▶ **PROVIDED RECORDS**
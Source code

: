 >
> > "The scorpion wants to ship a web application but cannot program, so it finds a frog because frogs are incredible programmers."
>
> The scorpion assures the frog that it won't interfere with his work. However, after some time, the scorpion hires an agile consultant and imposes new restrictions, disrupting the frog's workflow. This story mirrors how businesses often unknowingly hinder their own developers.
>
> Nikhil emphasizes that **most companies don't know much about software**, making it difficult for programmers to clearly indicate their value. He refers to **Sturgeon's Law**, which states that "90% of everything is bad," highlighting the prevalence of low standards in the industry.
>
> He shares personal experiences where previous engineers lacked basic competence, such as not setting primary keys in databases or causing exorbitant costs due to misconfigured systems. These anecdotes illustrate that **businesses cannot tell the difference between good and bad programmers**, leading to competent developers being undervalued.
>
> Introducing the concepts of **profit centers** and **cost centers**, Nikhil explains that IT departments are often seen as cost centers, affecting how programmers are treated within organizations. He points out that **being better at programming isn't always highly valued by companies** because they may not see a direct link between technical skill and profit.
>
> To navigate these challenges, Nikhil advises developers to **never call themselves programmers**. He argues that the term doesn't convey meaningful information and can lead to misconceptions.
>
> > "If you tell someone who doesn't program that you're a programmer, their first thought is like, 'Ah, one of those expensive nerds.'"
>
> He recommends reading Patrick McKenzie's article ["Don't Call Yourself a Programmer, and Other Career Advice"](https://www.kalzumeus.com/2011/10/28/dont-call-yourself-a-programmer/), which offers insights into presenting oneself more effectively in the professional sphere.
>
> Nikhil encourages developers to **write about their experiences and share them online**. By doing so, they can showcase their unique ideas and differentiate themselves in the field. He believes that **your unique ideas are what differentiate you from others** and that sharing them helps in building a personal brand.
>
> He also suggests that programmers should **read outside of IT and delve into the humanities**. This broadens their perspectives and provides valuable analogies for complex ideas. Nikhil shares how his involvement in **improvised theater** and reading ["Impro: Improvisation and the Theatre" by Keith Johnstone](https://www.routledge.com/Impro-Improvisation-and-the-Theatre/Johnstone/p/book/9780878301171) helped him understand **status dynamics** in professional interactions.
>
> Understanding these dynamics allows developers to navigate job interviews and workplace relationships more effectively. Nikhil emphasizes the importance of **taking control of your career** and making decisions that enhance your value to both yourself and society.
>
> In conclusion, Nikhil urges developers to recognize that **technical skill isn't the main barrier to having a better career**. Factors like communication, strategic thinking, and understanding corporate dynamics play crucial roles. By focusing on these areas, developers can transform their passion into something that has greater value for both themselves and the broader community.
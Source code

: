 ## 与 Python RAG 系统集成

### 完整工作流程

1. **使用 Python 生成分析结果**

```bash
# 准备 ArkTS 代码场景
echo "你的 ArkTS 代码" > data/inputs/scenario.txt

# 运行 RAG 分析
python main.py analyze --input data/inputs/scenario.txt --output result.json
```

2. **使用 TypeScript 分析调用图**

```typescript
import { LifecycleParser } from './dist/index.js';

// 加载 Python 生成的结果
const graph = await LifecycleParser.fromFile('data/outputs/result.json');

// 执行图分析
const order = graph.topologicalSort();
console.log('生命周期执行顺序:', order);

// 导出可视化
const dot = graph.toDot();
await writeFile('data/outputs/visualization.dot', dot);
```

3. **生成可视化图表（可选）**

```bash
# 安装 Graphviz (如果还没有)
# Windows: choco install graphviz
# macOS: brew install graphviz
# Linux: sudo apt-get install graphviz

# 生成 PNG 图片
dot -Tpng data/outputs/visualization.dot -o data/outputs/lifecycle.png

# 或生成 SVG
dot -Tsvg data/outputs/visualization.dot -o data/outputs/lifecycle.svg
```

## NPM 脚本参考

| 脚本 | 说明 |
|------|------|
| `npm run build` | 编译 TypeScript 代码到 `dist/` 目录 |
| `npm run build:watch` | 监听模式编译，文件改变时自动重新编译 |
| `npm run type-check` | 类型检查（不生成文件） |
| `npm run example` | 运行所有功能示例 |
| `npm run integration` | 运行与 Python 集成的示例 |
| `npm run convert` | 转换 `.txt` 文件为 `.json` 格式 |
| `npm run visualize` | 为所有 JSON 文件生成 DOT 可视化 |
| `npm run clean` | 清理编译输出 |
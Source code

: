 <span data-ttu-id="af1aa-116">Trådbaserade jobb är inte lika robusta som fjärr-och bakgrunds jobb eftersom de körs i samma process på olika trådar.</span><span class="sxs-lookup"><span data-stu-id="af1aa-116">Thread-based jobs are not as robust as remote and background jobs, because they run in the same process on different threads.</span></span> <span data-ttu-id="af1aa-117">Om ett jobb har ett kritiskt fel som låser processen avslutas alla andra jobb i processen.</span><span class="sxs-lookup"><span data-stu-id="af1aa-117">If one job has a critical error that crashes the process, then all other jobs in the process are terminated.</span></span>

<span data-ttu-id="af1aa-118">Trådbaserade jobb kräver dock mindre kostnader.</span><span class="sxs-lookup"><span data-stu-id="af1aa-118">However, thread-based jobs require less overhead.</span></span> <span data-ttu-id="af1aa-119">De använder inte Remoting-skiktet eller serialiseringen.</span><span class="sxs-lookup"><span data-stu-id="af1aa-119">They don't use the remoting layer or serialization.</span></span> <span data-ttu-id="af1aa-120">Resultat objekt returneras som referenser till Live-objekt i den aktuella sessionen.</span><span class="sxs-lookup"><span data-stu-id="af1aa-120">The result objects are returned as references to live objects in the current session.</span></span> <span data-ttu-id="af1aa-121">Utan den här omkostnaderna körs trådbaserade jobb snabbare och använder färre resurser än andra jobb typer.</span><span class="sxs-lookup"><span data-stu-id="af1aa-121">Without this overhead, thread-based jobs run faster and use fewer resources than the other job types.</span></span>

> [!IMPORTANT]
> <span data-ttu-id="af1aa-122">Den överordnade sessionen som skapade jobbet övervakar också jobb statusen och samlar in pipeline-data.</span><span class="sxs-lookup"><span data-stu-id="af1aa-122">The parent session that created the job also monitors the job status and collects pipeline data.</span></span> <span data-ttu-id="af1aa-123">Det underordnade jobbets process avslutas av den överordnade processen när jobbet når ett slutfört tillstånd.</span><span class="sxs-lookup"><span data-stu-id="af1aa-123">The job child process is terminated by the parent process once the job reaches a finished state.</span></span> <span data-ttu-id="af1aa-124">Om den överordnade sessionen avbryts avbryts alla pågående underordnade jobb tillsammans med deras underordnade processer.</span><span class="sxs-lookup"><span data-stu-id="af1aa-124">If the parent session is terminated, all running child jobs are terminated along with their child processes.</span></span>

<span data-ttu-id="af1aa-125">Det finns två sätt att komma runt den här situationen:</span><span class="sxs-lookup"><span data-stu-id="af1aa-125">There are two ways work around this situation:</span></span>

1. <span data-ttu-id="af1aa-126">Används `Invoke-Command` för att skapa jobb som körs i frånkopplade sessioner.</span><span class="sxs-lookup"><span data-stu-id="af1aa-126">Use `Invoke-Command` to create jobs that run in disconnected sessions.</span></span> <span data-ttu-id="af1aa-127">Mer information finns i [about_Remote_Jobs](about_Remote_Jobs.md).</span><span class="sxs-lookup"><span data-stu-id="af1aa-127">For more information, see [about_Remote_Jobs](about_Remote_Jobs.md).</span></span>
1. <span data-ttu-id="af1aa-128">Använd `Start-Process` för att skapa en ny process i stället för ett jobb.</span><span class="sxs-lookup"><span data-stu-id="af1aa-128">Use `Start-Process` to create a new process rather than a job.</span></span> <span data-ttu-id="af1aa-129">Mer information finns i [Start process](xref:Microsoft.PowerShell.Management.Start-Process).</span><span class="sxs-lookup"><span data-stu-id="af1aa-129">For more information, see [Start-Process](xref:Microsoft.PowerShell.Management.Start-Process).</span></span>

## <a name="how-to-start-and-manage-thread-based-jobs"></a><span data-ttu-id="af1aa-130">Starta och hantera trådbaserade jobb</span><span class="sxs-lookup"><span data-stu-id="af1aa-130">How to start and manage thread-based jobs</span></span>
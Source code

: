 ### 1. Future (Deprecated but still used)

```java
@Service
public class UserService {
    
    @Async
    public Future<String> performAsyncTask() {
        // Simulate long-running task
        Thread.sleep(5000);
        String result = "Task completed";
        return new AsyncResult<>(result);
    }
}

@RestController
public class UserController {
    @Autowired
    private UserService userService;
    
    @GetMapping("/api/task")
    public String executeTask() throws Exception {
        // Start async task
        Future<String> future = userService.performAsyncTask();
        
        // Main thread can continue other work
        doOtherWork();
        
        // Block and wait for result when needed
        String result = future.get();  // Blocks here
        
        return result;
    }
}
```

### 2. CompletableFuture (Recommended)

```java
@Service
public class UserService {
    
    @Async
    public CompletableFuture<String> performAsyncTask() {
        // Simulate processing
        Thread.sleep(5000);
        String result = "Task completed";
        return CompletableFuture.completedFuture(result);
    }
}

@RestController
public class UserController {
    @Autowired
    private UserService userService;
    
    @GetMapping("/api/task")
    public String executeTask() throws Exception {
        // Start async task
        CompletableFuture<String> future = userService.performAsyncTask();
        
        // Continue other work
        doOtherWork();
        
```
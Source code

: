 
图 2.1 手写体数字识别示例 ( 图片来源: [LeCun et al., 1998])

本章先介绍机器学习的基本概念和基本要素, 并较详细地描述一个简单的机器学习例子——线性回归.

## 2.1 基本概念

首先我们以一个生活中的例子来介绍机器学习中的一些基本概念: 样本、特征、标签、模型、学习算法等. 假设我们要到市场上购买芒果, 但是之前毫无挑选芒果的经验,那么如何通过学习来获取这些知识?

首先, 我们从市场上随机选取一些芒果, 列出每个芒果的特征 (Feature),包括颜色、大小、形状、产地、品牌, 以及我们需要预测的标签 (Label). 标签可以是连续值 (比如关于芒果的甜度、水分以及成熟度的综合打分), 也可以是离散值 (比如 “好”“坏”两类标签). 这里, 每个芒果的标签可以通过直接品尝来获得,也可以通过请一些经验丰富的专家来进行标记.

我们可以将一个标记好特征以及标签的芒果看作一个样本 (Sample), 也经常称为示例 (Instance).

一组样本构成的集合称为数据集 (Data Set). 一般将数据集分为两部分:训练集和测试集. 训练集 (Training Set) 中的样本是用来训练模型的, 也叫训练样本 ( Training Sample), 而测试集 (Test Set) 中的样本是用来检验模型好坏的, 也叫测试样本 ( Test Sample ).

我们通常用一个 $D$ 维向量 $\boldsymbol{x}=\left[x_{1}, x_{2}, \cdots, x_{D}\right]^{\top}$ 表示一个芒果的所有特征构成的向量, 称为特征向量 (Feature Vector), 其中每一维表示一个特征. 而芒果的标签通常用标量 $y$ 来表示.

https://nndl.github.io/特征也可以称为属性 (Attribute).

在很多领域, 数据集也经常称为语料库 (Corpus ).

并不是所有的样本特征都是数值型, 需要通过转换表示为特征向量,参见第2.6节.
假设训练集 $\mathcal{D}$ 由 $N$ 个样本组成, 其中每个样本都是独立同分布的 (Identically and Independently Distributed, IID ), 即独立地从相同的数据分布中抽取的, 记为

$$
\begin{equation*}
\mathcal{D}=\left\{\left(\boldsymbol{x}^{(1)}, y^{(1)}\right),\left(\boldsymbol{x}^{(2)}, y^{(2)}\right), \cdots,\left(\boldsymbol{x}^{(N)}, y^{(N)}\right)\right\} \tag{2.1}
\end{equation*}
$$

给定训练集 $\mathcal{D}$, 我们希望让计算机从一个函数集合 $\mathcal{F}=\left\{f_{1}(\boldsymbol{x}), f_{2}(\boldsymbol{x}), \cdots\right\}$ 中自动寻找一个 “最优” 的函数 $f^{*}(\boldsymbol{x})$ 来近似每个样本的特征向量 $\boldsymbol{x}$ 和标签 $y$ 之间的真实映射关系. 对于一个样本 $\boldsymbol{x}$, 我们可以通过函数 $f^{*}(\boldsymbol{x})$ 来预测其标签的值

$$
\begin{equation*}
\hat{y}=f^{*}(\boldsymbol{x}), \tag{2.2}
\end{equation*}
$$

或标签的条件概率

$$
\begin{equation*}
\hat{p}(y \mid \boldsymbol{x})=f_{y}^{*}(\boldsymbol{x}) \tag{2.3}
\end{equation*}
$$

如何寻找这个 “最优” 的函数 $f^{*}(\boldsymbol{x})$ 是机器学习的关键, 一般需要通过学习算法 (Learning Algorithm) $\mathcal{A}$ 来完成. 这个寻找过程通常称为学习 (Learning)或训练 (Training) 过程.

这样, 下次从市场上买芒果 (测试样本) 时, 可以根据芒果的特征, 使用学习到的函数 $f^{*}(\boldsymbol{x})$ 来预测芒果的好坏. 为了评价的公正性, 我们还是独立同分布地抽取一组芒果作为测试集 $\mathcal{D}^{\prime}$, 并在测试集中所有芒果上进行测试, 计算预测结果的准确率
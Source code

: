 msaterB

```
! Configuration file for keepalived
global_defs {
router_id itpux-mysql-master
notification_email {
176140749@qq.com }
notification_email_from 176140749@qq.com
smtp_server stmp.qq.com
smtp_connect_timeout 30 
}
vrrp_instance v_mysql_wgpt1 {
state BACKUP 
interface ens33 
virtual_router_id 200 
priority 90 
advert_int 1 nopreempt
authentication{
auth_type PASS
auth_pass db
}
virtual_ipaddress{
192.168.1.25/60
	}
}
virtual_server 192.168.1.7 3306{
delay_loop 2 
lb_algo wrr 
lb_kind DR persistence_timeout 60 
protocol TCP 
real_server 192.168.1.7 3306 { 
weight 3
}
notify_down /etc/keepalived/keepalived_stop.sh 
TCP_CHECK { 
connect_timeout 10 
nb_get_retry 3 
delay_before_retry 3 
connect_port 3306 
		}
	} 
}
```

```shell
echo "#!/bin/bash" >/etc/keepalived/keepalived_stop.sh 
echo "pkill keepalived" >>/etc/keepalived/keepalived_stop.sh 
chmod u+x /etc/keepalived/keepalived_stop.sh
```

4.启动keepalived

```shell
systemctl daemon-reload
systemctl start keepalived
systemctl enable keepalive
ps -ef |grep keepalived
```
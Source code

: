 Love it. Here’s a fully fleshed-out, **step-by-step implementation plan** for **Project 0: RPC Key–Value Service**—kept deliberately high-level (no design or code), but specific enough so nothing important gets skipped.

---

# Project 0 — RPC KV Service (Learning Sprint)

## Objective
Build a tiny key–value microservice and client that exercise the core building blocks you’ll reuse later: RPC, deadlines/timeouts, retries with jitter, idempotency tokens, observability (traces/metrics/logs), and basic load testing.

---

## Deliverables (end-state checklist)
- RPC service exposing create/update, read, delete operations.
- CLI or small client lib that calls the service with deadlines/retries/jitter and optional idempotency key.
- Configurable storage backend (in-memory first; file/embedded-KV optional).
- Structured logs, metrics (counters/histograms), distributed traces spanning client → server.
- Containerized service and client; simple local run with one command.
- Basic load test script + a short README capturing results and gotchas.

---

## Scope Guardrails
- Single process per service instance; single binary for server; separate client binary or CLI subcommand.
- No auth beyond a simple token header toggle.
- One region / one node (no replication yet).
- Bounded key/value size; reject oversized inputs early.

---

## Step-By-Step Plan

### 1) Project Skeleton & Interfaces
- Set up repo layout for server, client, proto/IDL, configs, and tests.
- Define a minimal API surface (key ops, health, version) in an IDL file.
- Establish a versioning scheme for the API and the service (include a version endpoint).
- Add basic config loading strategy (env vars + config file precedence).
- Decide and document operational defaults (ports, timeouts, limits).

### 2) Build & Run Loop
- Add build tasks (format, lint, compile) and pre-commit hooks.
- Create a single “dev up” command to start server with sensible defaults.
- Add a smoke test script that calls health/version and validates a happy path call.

▶ **WHAT YOU WILL DO**
Determine the number of lines in the entries that hold "CompletableFuture". Reply with that number only.

▶ **SOLVED EXERCISE**
4